§ **Records for this task**:
################

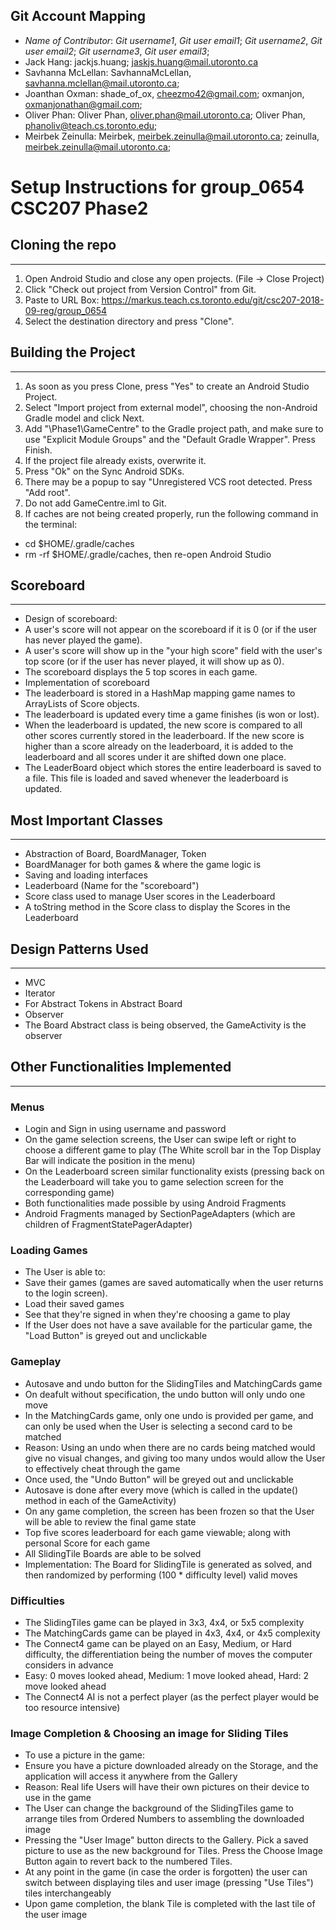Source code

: ## Git Account Mapping
+ *Name of Contributor*: *Git username1*, *Git user email1*; *Git username2*, *Git user email2*; *Git username3*, *Git user email3*;
+ Jack Hang: jackjs.huang; jaskjs.huang@mail.utoronto.ca
+ Savhanna McLellan: SavhannaMcLellan, savhanna.mclellan@mail.utoronto.ca;
+ Joanthan Oxman: shade_of_ox, cheezmo42@gmail.com; oxmanjon, oxmanjonathan@gmail.com;
+ Oliver Phan: Oliver Phan, oliver.phan@mail.utoronto.ca; Oliver Phan, phanoliv@teach.cs.toronto.edu;
+ Meirbek Zeinulla: Meirbek, meirbek.zeinulla@mail.utoronto.ca; zeinulla, meirbek.zeinulla@mail.utoronto.ca;


# Setup Instructions for group_0654 CSC207 Phase2

## Cloning the repo
---
1. Open Android Studio and close any open projects. (File -> Close Project)
2. Click "Check out project from Version Control" from Git.
3. Paste to URL Box: https://markus.teach.cs.toronto.edu/git/csc207-2018-09-reg/group_0654
4. Select the destination directory and press "Clone".


## Building the Project
---
1. As soon as you press Clone, press "Yes" to create an Android Studio Project.
2. Select "Import project from external model", choosing the non-Android Gradle model and click Next.
3. Add "\Phase1\GameCentre" to the Gradle project path, and make sure to use "Explicit Module Groups" and the "Default Gradle Wrapper". Press Finish.
4. If the project file already exists, overwrite it.
5. Press "Ok" on the Sync Android SDKs.
6. There may be a popup to say "Unregistered VCS root detected. Press "Add root".
7. Do not add GameCentre.iml to Git.
8. If caches are not being created properly, run the following command in the terminal:
 + cd $HOME/.gradle/caches
 + rm -rf $HOME/.gradle/caches, then re-open Android Studio

## Scoreboard
---
+ Design of scoreboard:
 + A user's score will not appear on the scoreboard if it is 0 (or if the user has never played the game).
 + A user's score will show up in the "your high score" field with the user's top score (or if the user has never played, it will show up as 0).
 + The scoreboard displays the 5 top scores in each game. 
+ Implementation of scoreboard
 + The leaderboard is stored in a HashMap mapping game names to ArrayLists of Score objects.
 + The leaderboard is updated every time a game finishes (is won or lost). 
 + When the leaderboard is updated, the new score is compared to all other scores currently stored in the leaderboard.
   If the new score is higher than a score already on the leaderboard, it is added to the leaderboard and all scores
   under it are shifted down one place.
 + The LeaderBoard object which stores the entire leaderboard is saved to a file. This file is loaded and saved whenever
   the leaderboard is updated. 

## Most Important Classes
---
+ Abstraction of Board, BoardManager, Token
+ BoardManager for both games & where the game logic is
+ Saving and loading interfaces
+ Leaderboard (Name for the "scoreboard")
 + Score class used to manage User scores in the Leaderboard
 + A toString method in the Score class to display the Scores in the Leaderboard

## Design Patterns Used
---
+ MVC
+ Iterator
 + For Abstract Tokens in Abstract Board
+ Observer
 + The Board Abstract class is being observed, the GameActivity is the observer
 
## Other Functionalities Implemented
---
### Menus
+ Login and Sign in using username and password
+ On the game selection screens, the User can swipe left or right to choose a different game to play
  (The White scroll bar in the Top Display Bar will indicate the position in the menu)
 + On the Leaderboard screen similar functionality exists (pressing back on the Leaderboard will take you to
   game selection screen for the corresponding game)
 + Both functionalities made possible by using Android Fragments
  + Android Fragments managed by SectionPageAdapters (which are children of FragmentStatePagerAdapter)

### Loading Games
+ The User is able to:
 + Save their games (games are saved automatically when the user returns to the login screen).
 + Load their saved games
 + See that they're signed in when they're choosing a game to play
+ If the User does not have a save available for the particular game, the "Load Button" is greyed out and unclickable


### Gameplay
+ Autosave and undo button for the SlidingTiles and MatchingCards game
 + On deafult without specification, the undo button will only undo one move
 + In the MatchingCards game, only one undo is provided per game, and can only be used when the User is selecting a second card to be matched
  + Reason: Using an undo when there are no cards being matched would give no visual changes, and giving too many undos would allow the User to effectively cheat
    through the game
  + Once used, the "Undo Button" will be greyed out and unclickable
 + Autosave is done after every move (which is called in the update() method in each of the GameActivity)
+ On any game completion, the screen has been frozen so that the User will be able to review the final game state
+ Top five scores leaderboard for each game viewable; along with personal Score for each game
+ All SlidingTile Boards are able to be solved
 + Implementation: The Board for SlidingTile is generated as solved, and then randomized by performing (100 * difficulty level) valid moves
 
### Difficulties
+ The SlidingTiles game can be played in 3x3, 4x4, or 5x5 complexity
+ The MatchingCards game can be played in 4x3, 4x4, or 4x5 complexity
+ The Connect4 game can be played on an Easy, Medium, or Hard difficulty, the differentiation being the number of moves the computer considers in advance
 + Easy: 0 moves looked ahead, Medium: 1 move looked ahead, Hard: 2 move looked ahead
 + The Connect4 AI is not a perfect player (as the perfect player would be too resource intensive)

### Image Completion & Choosing an image for Sliding Tiles
+ To use a picture in the game:
 + Ensure you have a picture downloaded already on the Storage, and the application will access it anywhere from the Gallery
 + Reason: Real life Users will have their own pictures on their device to use in the game
+ The User can change the background of the SlidingTiles game to arrange tiles from Ordered Numbers to assembling the downloaded image
 + Pressing the "User Image" button directs to the Gallery. Pick a saved picture to use as the new background for Tiles. Press the Choose Image Button again
 to revert back to the numbered Tiles.
 + At any point in the game (in case the order is forgotten) the user can switch between displaying tiles and user image (pressing "Use Tiles") tiles interchangeably
 + Upon game completion, the blank Tile is completed with the last tile of the user image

################

§ **Assignment**: Print out the complete listing above exactly, dropping each image.

§ **Finished exercise**:
Source code

: ## Git Account Mapping
+ *Name of Contributor*: *Git username1*, *Git user email1*; *Git username2*, *Git user email2*; *Git username3*, *Git user email3*;
+ Jack Hang: jackjs.huang; jaskjs.huang@mail.utoronto.ca
+ Savhanna McLellan: SavhannaMcLellan, savhanna.mclellan@mail.utoronto.ca;
+ Joanthan Oxman: shade_of_ox, cheezmo42@gmail.com; oxmanjon, oxmanjonathan@gmail.com;
+ Oliver Phan: Oliver Phan, oliver.phan@mail.utoronto.ca; Oliver Phan, phanoliv@teach.cs.toronto.edu;
+ Meirbek Zeinulla: Meirbek, meirbek.zeinulla@mail.utoronto.ca; zeinulla, meirbek.zeinulla@mail.utoronto.ca;


# Setup Instructions for group_0654 CSC207 Phase2

## Cloning the repo
---
1. Open Android Studio and close any open projects. (File -> Close Project)
2. Click "Check out project from Version Control" from Git.
3. Paste to URL Box: https://markus.teach.cs.toronto.edu/git/csc207-2018-09-reg/group_0654
4. Select the destination directory and press "Clone".


## Building the Project
---
1. As soon as you press Clone, press "Yes" to create an Android Studio Project.
2. Select "Import project from external model", choosing the non-Android Gradle model and click Next.
3. Add "\Phase1\GameCentre" to the Gradle project path, and make sure to use "Explicit Module Groups" and the "Default Gradle Wrapper". Press Finish.
4. If the project file already exists, overwrite it.
5. Press "Ok" on the Sync Android SDKs.
6. There may be a popup to say "Unregistered VCS root detected. Press "Add root".
7. Do not add GameCentre.iml to Git.
8. If caches are not being created properly, run the following command in the terminal:
 + cd $HOME/.gradle/caches
 + rm -rf $HOME/.gradle/caches, then re-open Android Studio

## Scoreboard
---
+ Design of scoreboard:
 + A user's score will not appear on the scoreboard if it is 0 (or if the user has never played the game).
 + A user's score will show up in the "your high score" field with the user's top score (or if the user has never played, it will show up as 0).
 + The scoreboard displays the 5 top scores in each game. 
+ Implementation of scoreboard
 + The leaderboard is stored in a HashMap mapping game names to ArrayLists of Score objects.
 + The leaderboard is updated every time a game finishes (is won or lost). 
 + When the leaderboard is updated, the new score is compared to all other scores currently stored in the leaderboard.
   If the new score is higher than a score already on the leaderboard, it is added to the leaderboard and all scores
   under it are shifted down one place.
 + The LeaderBoard object which stores the entire leaderboard is saved to a file. This file is loaded and saved whenever
   the leaderboard is updated. 

## Most Important Classes
---
+ Abstraction of Board, BoardManager, Token
+ BoardManager for both games & where the game logic is
+ Saving and loading interfaces
+ Leaderboard (Name for the "scoreboard")
 + Score class used to manage User scores in the Leaderboard
 + A toString method in the Score class to display the Scores in the Leaderboard

## Design Patterns Used
---
+ MVC
+ Iterator
 + For Abstract Tokens in Abstract Board
+ Observer
 + The Board Abstract class is being observed, the GameActivity is the observer
 
## Other Functionalities Implemented
---
### Menus
+ Login and Sign in using username and password
+ On the game selection screens, the User can swipe left or right to choose a different game to play
  (The White scroll bar in the Top Display Bar will indicate the position in the menu)
 + On the Leaderboard screen similar functionality exists (pressing back on the Leaderboard will take you to
   game selection screen for the corresponding game)
 + Both functionalities made possible by using Android Fragments
  + Android Fragments managed by SectionPageAdapters (which are children of FragmentStatePagerAdapter)

### Loading Games
+ The User is able to:
 + Save their games (games are saved automatically when the user returns to the login screen).
 + Load their saved games
 + See that they're signed in when they're choosing a game to play
+ If the User does not have a save available for the particular game, the "Load Button" is greyed out and unclickable


### Gameplay
+ Autosave and undo button for the SlidingTiles and MatchingCards game
 + On deafult without specification, the undo button will only undo one move
 + In the MatchingCards game, only one undo is provided per game, and can only be used when the User is selecting a second card to be matched
  + Reason: Using an undo when there are no cards being matched would give no visual changes, and giving too many undos would allow the User to effectively cheat
    through the game
  + Once used, the "Undo Button" will be greyed out and unclickable
 + Autosave is done after every move (which is called in the update() method in each of the GameActivity)
+ On any game completion, the screen has been frozen so that the User will be able to review the final game state
+ Top five scores leaderboard for each game viewable; along with personal Score for each game
+ All SlidingTile Boards are able to be solved
 + Implementation: The Board for SlidingTile is generated as solved, and then randomized by performing (100 * difficulty level) valid moves
 
### Difficulties
+ The SlidingTiles game can be played in 3x3, 4x4, or 5x5 complexity
+ The MatchingCards game can be played in 4x3, 4x4, or 4x5 complexity
+ The Connect4 game can be played on an Easy, Medium, or Hard difficulty, the differentiation being the number of moves the computer considers in advance
 + Easy: 0 moves looked ahead, Medium: 1 move looked ahead, Hard: 2 move looked ahead
 + The Connect4 AI is not a perfect player (as the perfect player would be too resource intensive)

### Image Completion & Choosing an image for Sliding Tiles
+ To use a picture in the game:
 + Ensure you have a picture downloaded already on the Storage, and the application will access it anywhere from the Gallery
 + Reason: Real life Users will have their own pictures on their device to use in the game
+ The User can change the background of the SlidingTiles game to arrange tiles from Ordered Numbers to assembling the downloaded image
 + Pressing the "User Image" button directs to the Gallery. Pick a saved picture to use as the new background for Tiles. Press the Choose Image Button again
 to revert back to the numbered Tiles.
 + At any point in the game (in case the order is forgotten) the user can switch between displaying tiles and user image (pressing "Use Tiles") tiles interchangeably
 + Upon game completion, the blank Tile is completed with the last tile of the user image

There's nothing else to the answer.